Reel Reviews | Freakier Friday

Two women looking intently at something, surrounded by stuffed animals.

by Charles Kirkland, Jr.

Jamie Lee Curtis and Lindsay Lohan reprise their roles as Tess and Anna Coleman in the eagerly anticipated sequel to the Disney classic Freaky Friday called Freakier Friday.

Surfer girl Harper Coleman’s (Julia Butters) life is thrown into a downward spiral when her mother Anna decides to get married to the father of her opponent in school, Lily Reyes, a pretentious, fashion-forward girl with a British accent.  With the prospect of being step-sisters as a motivation, the two girls form a tenuous alliance to break up their parents’ upcoming wedding. Unbeknownst to the girls, when you try to mess with people out of a lack of understanding, the Coleman family has a quite atypical force that rectifies the problem.  Let the switching begin!

The screenplay for Freakier Friday is written by Jordan Weiss from a story by Elyse Hollander and Jordan Weiss, based on the book “Freaky Friday” by Mary Rodgers. The film stars Oscar winner Jamie Lee Curtis and Lindsay Lohan with Julia Butters, Sophia Hammons, Manny Jacinto, Maitreyi Ramakrishnan, Rosalind Chao, Chad Michael Murray, and Mark Harmon. The film is directed by Nisha Ganatra (Late Night, The High Note).

Freakier Friday is the latest in a long line of films based on the book by Mary Rodgers’ book.  Disney first made a film in 1976 that starred a young Jodie Foster.  A second version of the film was released in 1995 starring Shelley Long and Gaby Hoffmann.  Although there was a television movie made based on a sequel novel of Rodgers’ Freaky Friday series, Freakier is the first feature film sequel in the franchise’s history.  It follows events that occurred in the 2003 version of the film and reunites Lohan and Curtis in a movie for the first time in over twenty years.
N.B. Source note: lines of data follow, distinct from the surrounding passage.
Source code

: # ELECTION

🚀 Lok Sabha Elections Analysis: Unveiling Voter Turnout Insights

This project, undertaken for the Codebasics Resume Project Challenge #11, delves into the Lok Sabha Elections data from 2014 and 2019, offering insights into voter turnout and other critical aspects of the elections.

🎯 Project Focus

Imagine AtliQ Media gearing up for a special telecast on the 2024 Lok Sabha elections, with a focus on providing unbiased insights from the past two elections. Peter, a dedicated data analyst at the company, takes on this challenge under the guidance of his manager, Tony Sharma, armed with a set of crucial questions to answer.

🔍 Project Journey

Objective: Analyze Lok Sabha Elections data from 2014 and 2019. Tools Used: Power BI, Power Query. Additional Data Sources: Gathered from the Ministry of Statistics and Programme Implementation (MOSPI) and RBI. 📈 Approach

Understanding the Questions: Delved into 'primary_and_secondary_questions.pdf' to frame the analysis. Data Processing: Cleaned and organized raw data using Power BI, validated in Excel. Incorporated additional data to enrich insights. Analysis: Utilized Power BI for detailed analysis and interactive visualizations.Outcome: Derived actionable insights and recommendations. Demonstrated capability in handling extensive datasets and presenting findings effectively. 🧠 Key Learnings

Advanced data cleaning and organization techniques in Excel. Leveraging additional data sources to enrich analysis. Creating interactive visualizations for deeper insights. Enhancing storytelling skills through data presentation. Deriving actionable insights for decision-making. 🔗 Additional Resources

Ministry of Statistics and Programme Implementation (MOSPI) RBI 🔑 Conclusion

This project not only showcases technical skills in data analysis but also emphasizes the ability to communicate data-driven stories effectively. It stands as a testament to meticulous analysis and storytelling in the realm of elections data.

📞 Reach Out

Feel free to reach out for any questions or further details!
At one time, Nisha Ganatra appeared to be on course for being one of the hot new directors.  In 2019, after she directed the well-received, Sundance premiere film Late Night starring Mindy Kaling and Emma Thompson, she seemed to be heading on an upward track, making a transition from television work onto the big screen.  The next year, after completing The High Note starring Tracee Ellis-Ross, Dakota Johnson and Kelvin Harrison Jr, she retreated to television for a couple of projects but had been absent from the world of feature films. Until now.  In a surprising announcement, Ganatra was given the reins by Disney over this sequel.

Believe it or not, Freaky Friday (2003) is considered a Disney classic.  It strays a bit from the book with different characters and a story, but it was a fun movie that was enjoyed by a generation.  This movie honors the original spirit of the movie (maybe a bit too much) and builds its own at the same time.  Instead of two people switching, there are four (Anna, Tess, Harper, and Lily).  The story is kind of a mash-up between the first movie and The Parent Trap, but it goes in its direction.

The gang is all here.  Mark Harmon, Chad Michael Murray, Pink Slip (Christina Vidal and Haley Hudson), and more.  Almost everyone alive from the first film is in this sequel, twenty-two years later, reprising the roles and jokes from that movie.  Jamie Lee Curtis is hilarious, especially when she is trolling the “I’m so old” jokes that were classic from the first film.  They are funnier this time around because Curtis is older, and they don’t hold back on that fact either.  She is a really good sport for that.

In the same vein, one of the big drawbacks to this film is the large number of cameos and references to the first movie.  There are so many throwbacks that watching the first film is almost a prerequisite to completely getting all the humor in this movie.  Of course, there are plot holes and inconsistencies just like in the first, but when you are making a movie about switching bodies, you are kinda making it up as you go along.

Rated PG for thematic elements, rude humor, language, and some suggestive references, Freakier Friday is a super-cool throwback to a time when movies were just for fun and family.  There are no dinosaurs, car crashes, or superheroes, but silly comedy and a rocking soundtrack that everyone can enjoy. So turn off your reality meters, sit back, and enjoy the hijinks.  It’s better that way.

Freakier Friday can be seen in theaters on August 8, 2025.